Gnocchi is my thing. Pasta made with potato. It’s a carb-lover’s dream come true. I like my gnocchi homemade. It requires a bit more work but totally worth it. If you have never made your own gnocchi, you are missing out! I went with another Gordon Ramsay recipe for this one. But I made adjustments.

I followed his prep technique in baking the potatoes instead of boiling them first but having made gnocchi without egg, I ditched it in favour of a little water to bind everything. (If you want an excellent homemade gnocchi recipe that is already vegan, I highly recommend Donna Klein’s Potato Gnocchi with Pesto from The Mediterranean Vegan Kitchen.) Sauteing the gnocchi after it was cooked was also new to me. I opted for olive oil instead of butter. The salsa was done exactly to recipe except for the Tobasco – which I didn’t include.

from Gordon Ramsay’s Secrets


For the gnocchi

  • 2 large baking potatoes, about 400g each
  • 160g plain flour
  • 1 tsp fine sea salt
  • 1 tbsp chopped basil
  • 1 tbsp chopped parsley
  • 1 large free-range egg, beaten
  • 4 tbsp olive oil, plus extra to drizzle
  • 50g butter

For the salsa

  • 6 vine-ripened plum tomatoes
  • 1 small red onion, finely chopped
  • 2 spring onions, finely sliced
  • juice of 1 lime
  • 1 tbsp sesame oil
  • a generous dash of Tabasco
  • 1 tbsp basil, finely chopped
  • 1 tbsp coriander, finely chopped
  • sea salt and freshly ground black pepper

Preheat the oven to 180C/gas mark 4. Scrub the potatoes, but don’t score or slit them. Bake for about 1¼ hours until soft in the centre when pierced with a skewer. Set aside to cool for 10 minutes, then peel off the skins. Mash the potato flesh in a bowl or press through a potato ricer, then leave to cool completely.

When the mash is cool, mix in the flour and salt until evenly incorporated, then add the herbs. Gradually work in the beaten egg until you have a smooth, firm dough – you may not need to add all of it.

Bring a large pan of salted water to the boil. Have ready a large bowl of iced water. Divide the dough into 8 balls, then roll each out on a lightly floured surface to a long, narrow sausage, about 30cm long, and flatten very slightly to make an oval shape. Cut the rolls, slightly on the diagonal, into 3cm lengths, using the back of a table knife or thick cook’s knife.

Cook the gnocchi in batches.

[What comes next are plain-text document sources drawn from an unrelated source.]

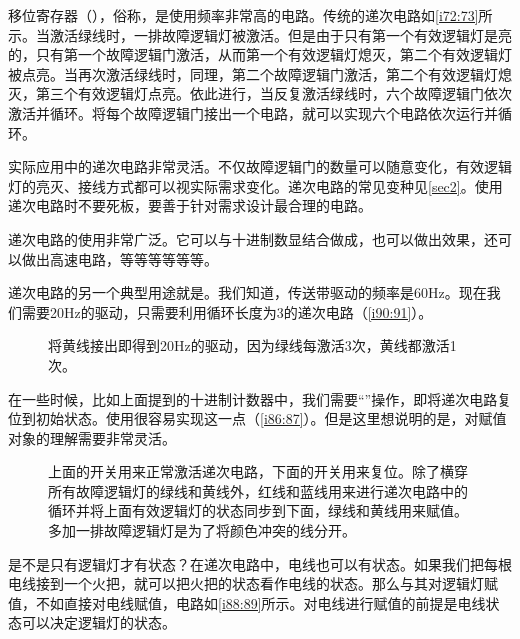 移位寄存器（），俗称，是使用频率非常高的电路。传统的递次电路如\autoref{i72:73}所示。当激活绿线时，一排故障逻辑灯被激活。但是由于只有第一个有效逻辑灯是亮的，只有第一个故障逻辑门激活，从而第一个有效逻辑灯熄灭，第二个有效逻辑灯被点亮。当再次激活绿线时，同理，第二个故障逻辑门激活，第二个有效逻辑灯熄灭，第三个有效逻辑灯点亮。依此进行，当反复激活绿线时，六个故障逻辑门依次激活并循环。将每个故障逻辑门接出一个电路，就可以实现六个电路依次运行并循环。

\begin{figure}[!ht]
\centering
{}%
%
\caption{}
\label{i72:73}
\end{figure}

实际应用中的递次电路非常灵活。不仅故障逻辑门的数量可以随意变化，有效逻辑灯的亮灭、接线方式都可以视实际需求变化。递次电路的常见变种见\autoref{sec2}。使用递次电路时不要死板，要善于针对需求设计最合理的电路。

递次电路的使用非常广泛。它可以与十进制数显结合做成，也可以做出效果，还可以做出高速电路，等等等等等等。

递次电路的另一个典型用途就是。我们知道，传送带驱动的频率是60Hz。现在我们需要20Hz的驱动，只需要利用循环长度为3的递次电路（\autoref{i90:91}）。

\begin{figure}[!ht]
\centering
{}%
%
\caption{将黄线接出即得到20Hz的驱动，因为绿线每激活3次，黄线都激活1次。}
\label{i90:91}
\end{figure}

在一些时候，比如上面提到的十进制计数器中，我们需要“”操作，即将递次电路复位到初始状态。使用很容易实现这一点（\autoref{i86:87}）。但是这里想说明的是，对赋值对象的理解需要非常灵活。

\begin{figure}[!ht]
\centering
{}%
%
\caption{上面的开关用来正常激活递次电路，下面的开关用来复位。除了横穿所有故障逻辑灯的绿线和黄线外，红线和蓝线用来进行递次电路中的循环并将上面有效逻辑灯的状态同步到下面，绿线和黄线用来赋值。多加一排故障逻辑灯是为了将颜色冲突的线分开。}
\label{i86:87}
\end{figure}

是不是只有逻辑灯才有状态？在递次电路中，电线也可以有状态。如果我们把每根电线接到一个火把，就可以把火把的状态看作电线的状态。那么与其对逻辑灯赋值，不如直接对电线赋值，电路如\autoref{i88:89}所示。对电线进行赋值的前提是电线状态可以决定逻辑灯的状态。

Add about a quarter of them to the boiling water and cook for 2-3 minutes, until they rise to the surface. Lift out with a slotted spoon and place in the bowl of iced water. Leave for a minute or so, then drain well and pat dry with kitchen paper. Repeat to cook the remaining gnocchi, always returning the water to a rolling boil in between.

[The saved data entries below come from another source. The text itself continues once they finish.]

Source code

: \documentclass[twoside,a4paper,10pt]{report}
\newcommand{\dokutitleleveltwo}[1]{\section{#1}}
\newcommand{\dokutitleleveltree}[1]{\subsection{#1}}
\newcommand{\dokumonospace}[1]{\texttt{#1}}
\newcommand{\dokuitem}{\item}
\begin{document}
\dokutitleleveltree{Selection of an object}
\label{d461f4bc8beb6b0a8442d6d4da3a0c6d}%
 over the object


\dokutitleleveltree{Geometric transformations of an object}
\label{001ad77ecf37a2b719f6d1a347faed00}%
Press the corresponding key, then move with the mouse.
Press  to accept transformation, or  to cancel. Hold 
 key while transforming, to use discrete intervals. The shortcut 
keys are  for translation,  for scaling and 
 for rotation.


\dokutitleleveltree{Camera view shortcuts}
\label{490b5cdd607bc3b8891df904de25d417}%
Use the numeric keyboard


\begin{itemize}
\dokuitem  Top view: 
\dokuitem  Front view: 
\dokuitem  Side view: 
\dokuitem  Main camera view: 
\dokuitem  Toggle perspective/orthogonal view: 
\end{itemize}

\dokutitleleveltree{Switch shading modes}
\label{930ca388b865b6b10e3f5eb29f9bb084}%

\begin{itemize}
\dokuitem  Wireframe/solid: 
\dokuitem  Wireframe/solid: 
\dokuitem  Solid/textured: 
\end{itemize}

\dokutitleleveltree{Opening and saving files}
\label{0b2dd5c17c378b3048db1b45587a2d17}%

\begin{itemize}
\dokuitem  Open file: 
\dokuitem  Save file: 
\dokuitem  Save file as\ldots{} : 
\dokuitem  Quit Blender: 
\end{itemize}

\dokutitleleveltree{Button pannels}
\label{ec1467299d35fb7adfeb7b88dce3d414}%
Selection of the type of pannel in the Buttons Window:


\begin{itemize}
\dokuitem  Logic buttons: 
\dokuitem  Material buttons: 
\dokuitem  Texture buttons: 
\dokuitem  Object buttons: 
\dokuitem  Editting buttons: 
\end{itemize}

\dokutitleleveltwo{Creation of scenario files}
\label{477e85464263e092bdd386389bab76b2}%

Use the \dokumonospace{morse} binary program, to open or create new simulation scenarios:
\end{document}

When all the gnocchi are cooked and cooled, combine them in a bowl. Drizzle with a little olive oil to keep them separate, then cover with cling film and chill until required.

To make the salsa, dip the tomatoes in boiling water for 30 seconds or so to loosen the skins, then into cold water to refresh; drain and peel away the skins. Quarter, core and deseed the tomatoes. Finely chop the flesh and place in a bowl with the other salsa ingredients. Toss to mix and season well, then spoon into a serving dish.

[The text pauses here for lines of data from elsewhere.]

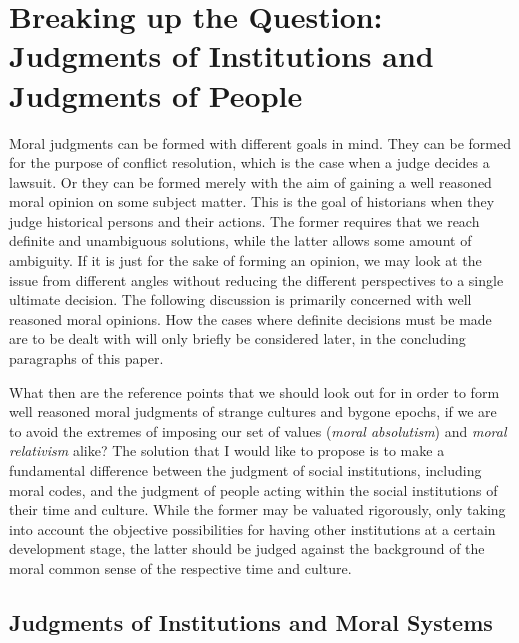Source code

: \documentclass[12pt,a4paper,ngerman]{article}
\begin{document}
\section{Breaking up the Question: Judgments
of Institutions and Judgments of People}

Moral judgments can be formed with different goals in mind. They can be formed
for the purpose of conflict resolution, which is the case when a judge decides
a lawsuit. Or they can be formed merely with the aim of gaining a well reasoned
moral opinion on some subject matter. This is the goal of historians when they
judge historical persons and their actions. The former requires that we
reach definite and unambiguous solutions, while the latter allows some amount
of ambiguity. If it is just for the sake of forming an opinion, we may look at
the issue from different angles without reducing the different perspectives to
a single ultimate decision. The following discussion is primarily concerned
with well reasoned moral opinions. How the cases where definite decisions must
be made are to be dealt with will only briefly be considered later, in the
concluding paragraphs of this paper.

What then are the reference points that we should look out for in
order to form well reasoned moral judgments of strange cultures and
bygone epochs, if we are to avoid the extremes of imposing our set of
values ({\em moral absolutism}) and {\em moral relativism} alike? The
solution that I would like to propose is to make a fundamental
difference between the judgment of social institutions, including
moral codes, and the judgment of people acting within the social
institutions of their time and culture. While the former may be
valuated rigorously, only taking into account the objective
possibilities for having other institutions at a certain development
stage, the latter should be judged against the background of the moral
common sense of the respective time and culture.

\subsection{Judgments of Institutions and Moral Systems}
\end{document}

When ready to serve, heat 2 tablespoons olive oil and half the butter in a large frying pan until hot. Sauté the gnocchi, in batches, for 3-4 minutes until golden brown and crispy on both sides. Drain on kitchen paper and keep warm, uncovered in a low oven, while you sauté the rest of the gnocchi, using the remaining oil and butter as needed. Serve with the tomato salsa.

The Verdict One thumb up. One thumb down.

The gnocchi itself was great. The herbs added something extra and sauteing before serving helped to bring out the flavour of the pasta. Not as much a fan of using baked potatoes versus boiling russet potatoes.

The tomato salsa was a real disappointment on so many levels. First, no one should ever have to peel the skin off of a tomato. It is a torturous process that I nearly gave up on. At least now I know why Gordon Ramsay uses the F-word so much. Sheesh.  Second, I have come to the realization that I am a pretty traditional gal when it comes to what goes on top of my pasta. I like hot, thick, savoury sauces. And the salsa was definitely not that. It was raw and really belonged on a salad. I wouldn’t make this again.